[REQUIRED WORK]
The records that follow are to be repeated exactly, with the pictures removed.

══ THE RECORDS

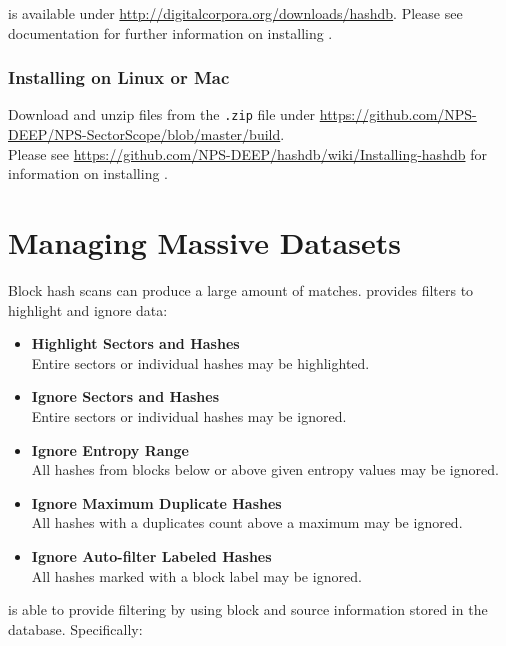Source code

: \documentclass[11pt,fleqn]{article} %
\begin{document}
\hdb is available under \url{http://digitalcorpora.org/downloads/hashdb}. Please see \hdb documentation for further information on installing \hdb.\\

\subsubsection{Installing on Linux or Mac}
Download and unzip \sscope files from the \verb+.zip+ file under \url{https://github.com/NPS-DEEP/NPS-SectorScope/blob/master/build}.\\ Please see \url{https://github.com/NPS-DEEP/hashdb/wiki/Installing-hashdb} for information on installing \hdb.\\

\section{Managing Massive Datasets}
Block hash scans can produce a large amount of matches. \sscope provides filters to highlight and ignore data:
\begin{itemize}
\item \textbf{Highlight Sectors and Hashes}\\
Entire sectors or individual hashes may be highlighted.
\item \textbf{Ignore Sectors and Hashes}\\
Entire sectors or individual hashes may be ignored.
\item \textbf{Ignore Entropy Range}\\
All hashes from blocks below or above given entropy values may be ignored.
\item \textbf{Ignore Maximum Duplicate Hashes}\\
All hashes with a duplicates count above a maximum may be ignored.
\item \textbf{Ignore Auto-filter Labeled Hashes}\\
All hashes marked with a block label may be ignored.
\end{itemize}
\sscope is able to provide filtering by using block and source information stored in the \hdb database. Specifically:
\end{document}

════

[OUTPUT FOR THIS EXERCISE]
Source code

: \documentclass[11pt,fleqn]{article} %
\begin{document}
\hdb is available under \url{http://digitalcorpora.org/downloads/hashdb}. Please see \hdb documentation for further information on installing \hdb.\\

\subsubsection{Installing on Linux or Mac}
Download and unzip \sscope files from the \verb+.zip+ file under \url{https://github.com/NPS-DEEP/NPS-SectorScope/blob/master/build}.\\ Please see \url{https://github.com/NPS-DEEP/hashdb/wiki/Installing-hashdb} for information on installing \hdb.\\

\section{Managing Massive Datasets}
Block hash scans can produce a large amount of matches. \sscope provides filters to highlight and ignore data:
\begin{itemize}
\item \textbf{Highlight Sectors and Hashes}\\
Entire sectors or individual hashes may be highlighted.
\item \textbf{Ignore Sectors and Hashes}\\
Entire sectors or individual hashes may be ignored.
\item \textbf{Ignore Entropy Range}\\
All hashes from blocks below or above given entropy values may be ignored.
\item \textbf{Ignore Maximum Duplicate Hashes}\\
All hashes with a duplicates count above a maximum may be ignored.
\item \textbf{Ignore Auto-filter Labeled Hashes}\\
All hashes marked with a block label may be ignored.
\end{itemize}
\sscope is able to provide filtering by using block and source information stored in the \hdb database. Specifically:
\end{document}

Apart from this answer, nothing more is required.